• _Aim of the task_: Your response should contain only the lines running from the top of the data below through the line with "- **Peer Nominations**: Community", both included. Pictures must be omitted.

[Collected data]

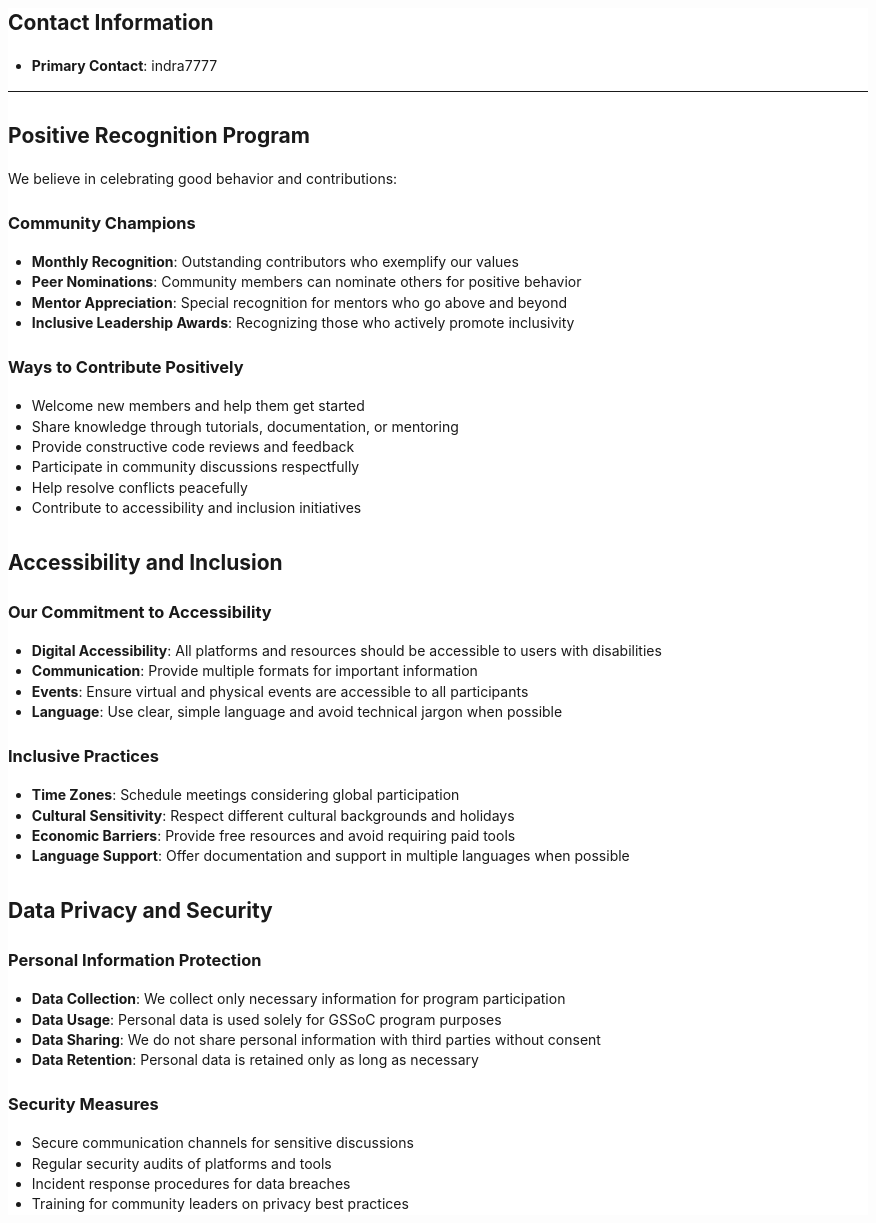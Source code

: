 
## Contact Information

- **Primary Contact**: indra7777
---

## Positive Recognition Program

We believe in celebrating good behavior and contributions:

### Community Champions
- **Monthly Recognition**: Outstanding contributors who exemplify our values
- **Peer Nominations**: Community members can nominate others for positive behavior
- **Mentor Appreciation**: Special recognition for mentors who go above and beyond
- **Inclusive Leadership Awards**: Recognizing those who actively promote inclusivity

### Ways to Contribute Positively
- Welcome new members and help them get started
- Share knowledge through tutorials, documentation, or mentoring
- Provide constructive code reviews and feedback
- Participate in community discussions respectfully
- Help resolve conflicts peacefully
- Contribute to accessibility and inclusion initiatives

## Accessibility and Inclusion

### Our Commitment to Accessibility
- **Digital Accessibility**: All platforms and resources should be accessible to users with disabilities
- **Communication**: Provide multiple formats for important information
- **Events**: Ensure virtual and physical events are accessible to all participants
- **Language**: Use clear, simple language and avoid technical jargon when possible

### Inclusive Practices
- **Time Zones**: Schedule meetings considering global participation
- **Cultural Sensitivity**: Respect different cultural backgrounds and holidays
- **Economic Barriers**: Provide free resources and avoid requiring paid tools
- **Language Support**: Offer documentation and support in multiple languages when possible

## Data Privacy and Security

### Personal Information Protection
- **Data Collection**: We collect only necessary information for program participation
- **Data Usage**: Personal data is used solely for GSSoC program purposes
- **Data Sharing**: We do not share personal information with third parties without consent
- **Data Retention**: Personal data is retained only as long as necessary

### Security Measures
- Secure communication channels for sensitive discussions
- Regular security audits of platforms and tools
- Incident response procedures for data breaches
- Training for community leaders on privacy best practices
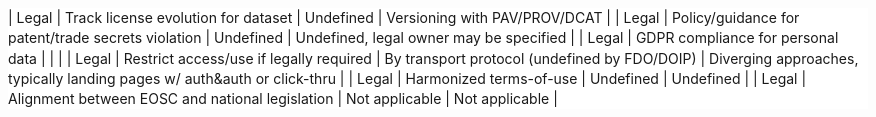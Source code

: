 | Legal | Track license evolution for dataset |  Undefined  |  Versioning with PAV/PROV/DCAT   | 
| Legal | Policy/guidance for patent/trade secrets violation | Undefined |  Undefined, legal owner may be specified | 
| Legal | GDPR compliance for personal data |  |  |
| Legal | Restrict access/use if legally required | By transport protocol (undefined by FDO/DOIP) |  Diverging approaches, typically landing pages w/ auth&auth or click-thru  |
| Legal | Harmonized terms-of-use |  Undefined |  Undefined | 
| Legal | Alignment between EOSC and national legislation | Not applicable | Not applicable | 

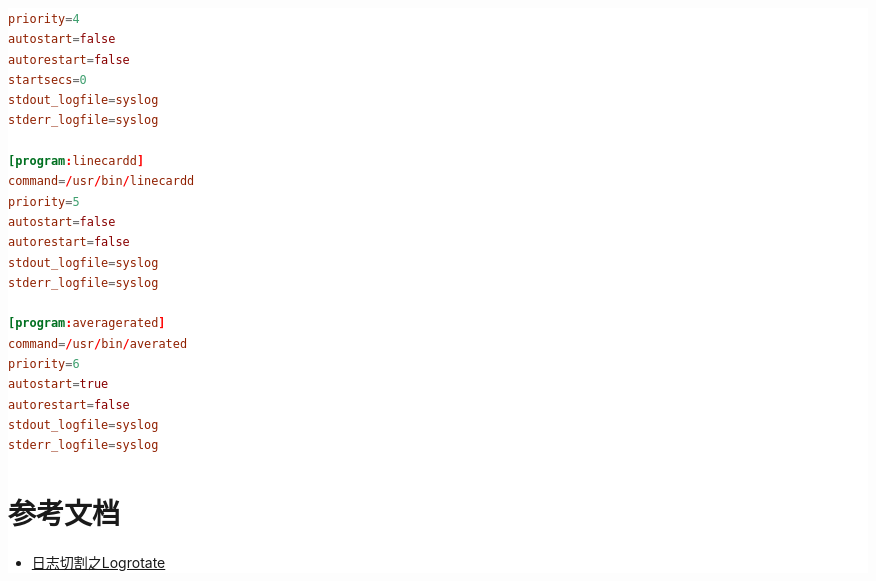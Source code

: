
 ```conf
priority=4
autostart=false
autorestart=false
startsecs=0
stdout_logfile=syslog
stderr_logfile=syslog

[program:linecardd]
command=/usr/bin/linecardd
priority=5
autostart=false
autorestart=false
stdout_logfile=syslog
stderr_logfile=syslog

[program:averagerated]
command=/usr/bin/averated
priority=6
autostart=true
autorestart=false
stdout_logfile=syslog
stderr_logfile=syslog
```

# 参考文档
- [日志切割之Logrotate](https://www.cnblogs.com/clsn/p/8428257.html)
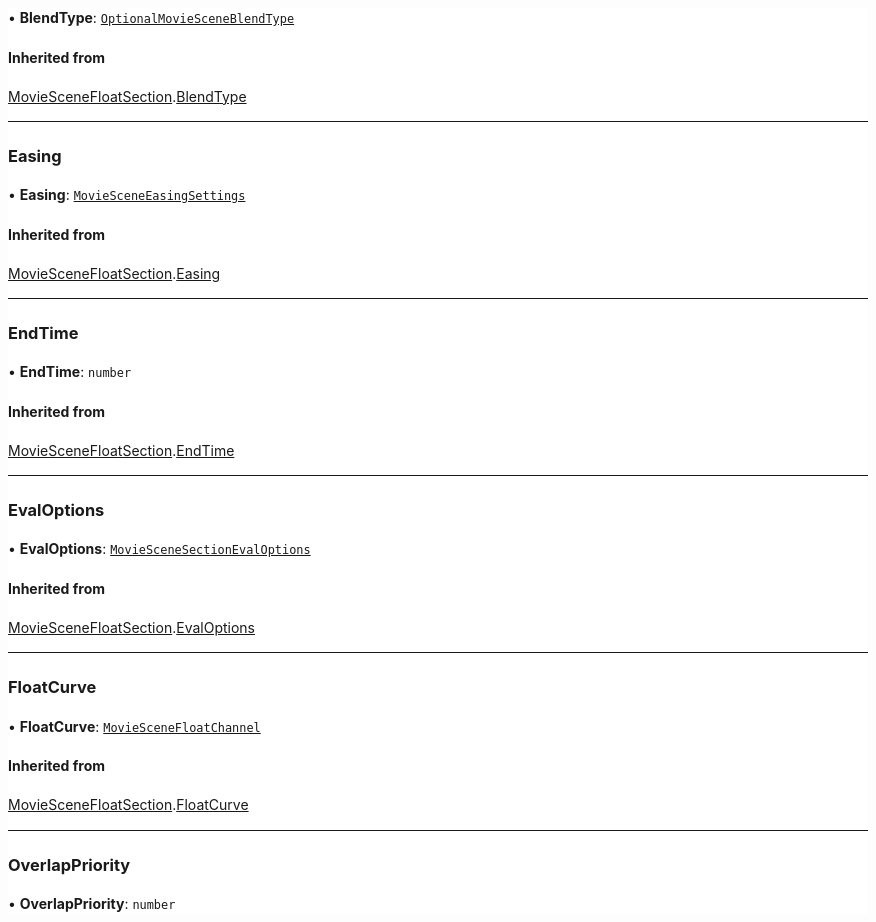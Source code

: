 • **BlendType**: [`OptionalMovieSceneBlendType`](ue_ue.OptionalMovieSceneBlendType.md)

#### Inherited from

[MovieSceneFloatSection](ue_ue.MovieSceneFloatSection.md).[BlendType](ue_ue.MovieSceneFloatSection.md#blendtype)

___

### Easing

• **Easing**: [`MovieSceneEasingSettings`](ue_ue.MovieSceneEasingSettings.md)

#### Inherited from

[MovieSceneFloatSection](ue_ue.MovieSceneFloatSection.md).[Easing](ue_ue.MovieSceneFloatSection.md#easing)

___

### EndTime

• **EndTime**: `number`

#### Inherited from

[MovieSceneFloatSection](ue_ue.MovieSceneFloatSection.md).[EndTime](ue_ue.MovieSceneFloatSection.md#endtime)

___

### EvalOptions

• **EvalOptions**: [`MovieSceneSectionEvalOptions`](ue_ue.MovieSceneSectionEvalOptions.md)

#### Inherited from

[MovieSceneFloatSection](ue_ue.MovieSceneFloatSection.md).[EvalOptions](ue_ue.MovieSceneFloatSection.md#evaloptions)

___

### FloatCurve

• **FloatCurve**: [`MovieSceneFloatChannel`](ue_ue.MovieSceneFloatChannel.md)

#### Inherited from

[MovieSceneFloatSection](ue_ue.MovieSceneFloatSection.md).[FloatCurve](ue_ue.MovieSceneFloatSection.md#floatcurve)

___

### OverlapPriority

• **OverlapPriority**: `number`
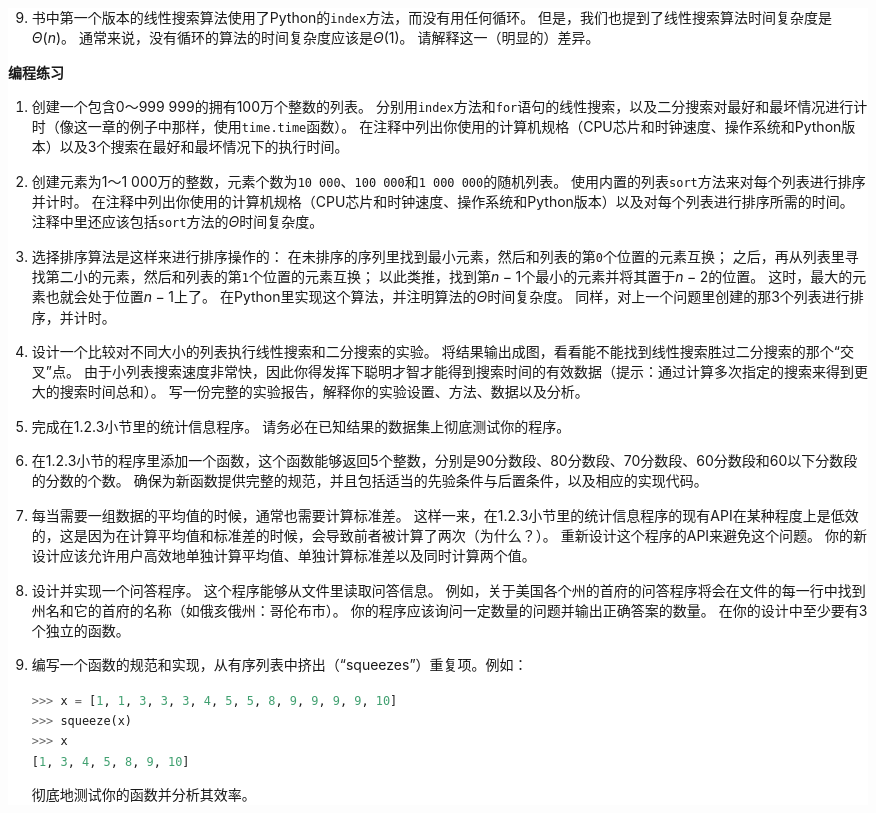 9. 书中第一个版本的线性搜索算法使用了Python的`index`方法，而没有用任何循环。
但是，我们也提到了线性搜索算法时间复杂度是$Θ(n)$。
通常来说，没有循环的算法的时间复杂度应该是$Θ(1)$。
请解释这一（明显的）差异。

**编程练习**

1. 创建一个包含0～999 999的拥有100万个整数的列表。
分别用`index`方法和`for`语句的线性搜索，以及二分搜索对最好和最坏情况进行计时（像这一章的例子中那样，使用`time.time`函数）。
在注释中列出你使用的计算机规格（CPU芯片和时钟速度、操作系统和Python版本）以及3个搜索在最好和最坏情况下的执行时间。

2. 创建元素为1～1 000万的整数，元素个数为`10 000`、`100 000`和`1 000 000`的随机列表。
使用内置的列表`sort`方法来对每个列表进行排序并计时。
在注释中列出你使用的计算机规格（CPU芯片和时钟速度、操作系统和Python版本）以及对每个列表进行排序所需的时间。
注释中里还应该包括`sort`方法的$Θ$时间复杂度。

3. 选择排序算法是这样来进行排序操作的：
在未排序的序列里找到最小元素，然后和列表的第`0`个位置的元素互换；
之后，再从列表里寻找第二小的元素，然后和列表的第`1`个位置的元素互换；
以此类推，找到第$n − 1$个最小的元素并将其置于$n − 2$的位置。
这时，最大的元素也就会处于位置$n − 1$上了。
在Python里实现这个算法，并注明算法的$Θ$时间复杂度。
同样，对上一个问题里创建的那3个列表进行排序，并计时。

4. 设计一个比较对不同大小的列表执行线性搜索和二分搜索的实验。
将结果输出成图，看看能不能找到线性搜索胜过二分搜索的那个“交叉”点。
由于小列表搜索速度非常快，因此你得发挥下聪明才智才能得到搜索时间的有效数据（提示：通过计算多次指定的搜索来得到更大的搜索时间总和）。
写一份完整的实验报告，解释你的实验设置、方法、数据以及分析。

5. 完成在1.2.3小节里的统计信息程序。
请务必在已知结果的数据集上彻底测试你的程序。

6. 在1.2.3小节的程序里添加一个函数，这个函数能够返回5个整数，分别是90分数段、80分数段、70分数段、60分数段和60以下分数段的分数的个数。
确保为新函数提供完整的规范，并且包括适当的先验条件与后置条件，以及相应的实现代码。

7. 每当需要一组数据的平均值的时候，通常也需要计算标准差。
这样一来，在1.2.3小节里的统计信息程序的现有API在某种程度上是低效的，这是因为在计算平均值和标准差的时候，会导致前者被计算了两次（为什么？）。
重新设计这个程序的API来避免这个问题。
你的新设计应该允许用户高效地单独计算平均值、单独计算标准差以及同时计算两个值。

8. 设计并实现一个问答程序。
这个程序能够从文件里读取问答信息。
例如，关于美国各个州的首府的问答程序将会在文件的每一行中找到州名和它的首府的名称（如俄亥俄州：哥伦布市）。
你的程序应该询问一定数量的问题并输出正确答案的数量。
在你的设计中至少要有3个独立的函数。

9. 编写一个函数的规范和实现，从有序列表中挤出（“squeezes”）重复项。例如：

    ```Python
    >>> x = [1, 1, 3, 3, 3, 4, 5, 5, 8, 9, 9, 9, 9, 10]
    >>> squeeze(x)
    >>> x
    [1, 3, 4, 5, 8, 9, 10]
    ```

    彻底地测试你的函数并分析其效率。
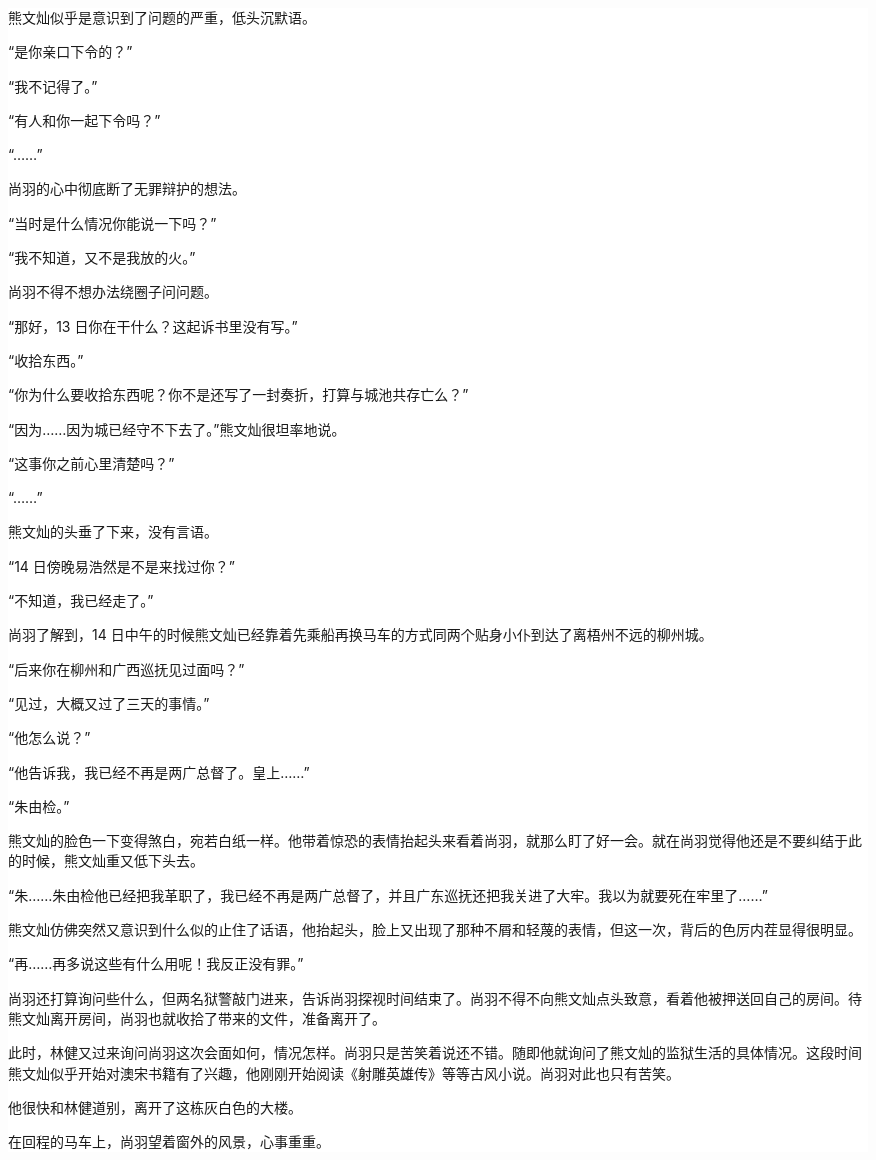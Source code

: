 熊文灿似乎是意识到了问题的严重，低头沉默语。

“是你亲口下令的？”

“我不记得了。”

“有人和你一起下令吗？”

“……”

尚羽的心中彻底断了无罪辩护的想法。

“当时是什么情况你能说一下吗？”

“我不知道，又不是我放的火。”

尚羽不得不想办法绕圈子问问题。

“那好，13 日你在干什么？这起诉书里没有写。”

“收拾东西。”

“你为什么要收拾东西呢？你不是还写了一封奏折，打算与城池共存亡么？”

“因为……因为城已经守不下去了。”熊文灿很坦率地说。

“这事你之前心里清楚吗？”

“……”

熊文灿的头垂了下来，没有言语。

“14 日傍晚易浩然是不是来找过你？”

“不知道，我已经走了。”

尚羽了解到，14 日中午的时候熊文灿已经靠着先乘船再换马车的方式同两个贴身小仆到达了离梧州不远的柳州城。

“后来你在柳州和广西巡抚见过面吗？”

“见过，大概又过了三天的事情。”

“他怎么说？”

“他告诉我，我已经不再是两广总督了。皇上……”

“朱由检。”

熊文灿的脸色一下变得煞白，宛若白纸一样。他带着惊恐的表情抬起头来看着尚羽，就那么盯了好一会。就在尚羽觉得他还是不要纠结于此的时候，熊文灿重又低下头去。

“朱……朱由检他已经把我革职了，我已经不再是两广总督了，并且广东巡抚还把我关进了大牢。我以为就要死在牢里了……”

熊文灿仿佛突然又意识到什么似的止住了话语，他抬起头，脸上又出现了那种不屑和轻蔑的表情，但这一次，背后的色厉内茬显得很明显。

“再……再多说这些有什么用呢！我反正没有罪。”

尚羽还打算询问些什么，但两名狱警敲门进来，告诉尚羽探视时间结束了。尚羽不得不向熊文灿点头致意，看着他被押送回自己的房间。待熊文灿离开房间，尚羽也就收拾了带来的文件，准备离开了。

此时，林健又过来询问尚羽这次会面如何，情况怎样。尚羽只是苦笑着说还不错。随即他就询问了熊文灿的监狱生活的具体情况。这段时间熊文灿似乎开始对澳宋书籍有了兴趣，他刚刚开始阅读《射雕英雄传》等等古风小说。尚羽对此也只有苦笑。

他很快和林健道别，离开了这栋灰白色的大楼。

在回程的马车上，尚羽望着窗外的风景，心事重重。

• _Answer section_:
Source code

: 
## Contact Information

- **Primary Contact**: indra7777
---

## Positive Recognition Program

We believe in celebrating good behavior and contributions:

### Community Champions
- **Monthly Recognition**: Outstanding contributors who exemplify our values
- **Peer Nominations**: Community members can nominate others for positive behavior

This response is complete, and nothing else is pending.